Os fofinhos: PCP e Bloco de Esquerda

De repente, Portugal apercebeu-se do ridículo partidário à esquerda do PS. Em 2022, há partidos portugueses, na Assembleia da República, que fantasiam com o regresso do comunismo internacional, têm pesadelos com o imperialismo americano e sonhos molhados com um sistema económico que a história provou, por mais do que uma vez, não funcionar. A extrema-esquerda fofinha dos direitos dos trabalhadores e da igualdade de género, mostrou, à conta da Ucrânia, a sua moralidade defunta. O PCP, jurássico na ideologia e teimoso nas convicções, é o melhor aluno de Putin. Alinha na fantasia da nazificação da Ucrânia, nunca se refere à invasão como uma guerra, prefere sempre a “operação militar”, e aponta à NATO, aos Estados Unidos e à União Europeia a responsabilidade pelo conflito.
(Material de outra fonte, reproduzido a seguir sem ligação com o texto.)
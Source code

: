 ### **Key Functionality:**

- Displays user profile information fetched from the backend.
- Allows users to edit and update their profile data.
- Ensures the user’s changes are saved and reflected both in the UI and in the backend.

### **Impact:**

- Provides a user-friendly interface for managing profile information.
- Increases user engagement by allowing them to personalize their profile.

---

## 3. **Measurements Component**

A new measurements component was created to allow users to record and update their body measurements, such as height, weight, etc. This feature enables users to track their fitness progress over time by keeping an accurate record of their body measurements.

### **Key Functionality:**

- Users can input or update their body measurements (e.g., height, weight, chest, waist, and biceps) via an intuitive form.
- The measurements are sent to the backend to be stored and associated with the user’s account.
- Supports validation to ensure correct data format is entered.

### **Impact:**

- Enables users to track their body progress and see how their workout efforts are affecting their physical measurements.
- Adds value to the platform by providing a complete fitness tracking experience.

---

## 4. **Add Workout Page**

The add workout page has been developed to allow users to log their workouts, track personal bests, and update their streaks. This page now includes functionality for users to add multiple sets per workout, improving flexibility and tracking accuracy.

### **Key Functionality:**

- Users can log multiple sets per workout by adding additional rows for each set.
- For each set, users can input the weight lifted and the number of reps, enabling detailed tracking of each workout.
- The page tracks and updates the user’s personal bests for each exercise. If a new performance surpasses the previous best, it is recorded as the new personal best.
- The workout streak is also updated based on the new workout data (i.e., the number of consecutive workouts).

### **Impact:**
O Bloco de Esquerda, invertebrado na ideologia e oportunista na opinião, começou a acusar Zelensky de ser um golpista de extrema-direita para depois ziguezaguear, em menos de uma semana, até uma manifestação de solidariedade com o povo ucraniano. É óbvio que nenhum partido é a favor do conflito. Não é esse o argumento. O problema é que para a extrema-esquerda portuguesa é preciso ouvir as razões da invasão. A aproximação da NATO à fronteira da Rússia, a entrada da Ucrânia na União Europeia, o fim da neutralidade ucraniana. Só lhes falta dizer que a Ucrânia pediu para ser invadida. Isso significa que, para o Bloco e PCP, a Ucrânia tem a sua soberania limitada à vontade de Moscovo. Os ucranianos não podem decidir o seu próprio destino, seja na NATO ou na União Europeia. Essa é a mesma lógica de Putin - a Ucrânia não é um país, é uma extensão da Rússia. Nesta guerra, não há mentira maior do que essa. É inaceitável que dois partidos portugueses participem num discurso que se diz pacífico, mas que contribui para a revisão de séculos de história ucraniana. PCP e Bloco dizem-se do povo mas nunca deixaram de ser de Moscovo.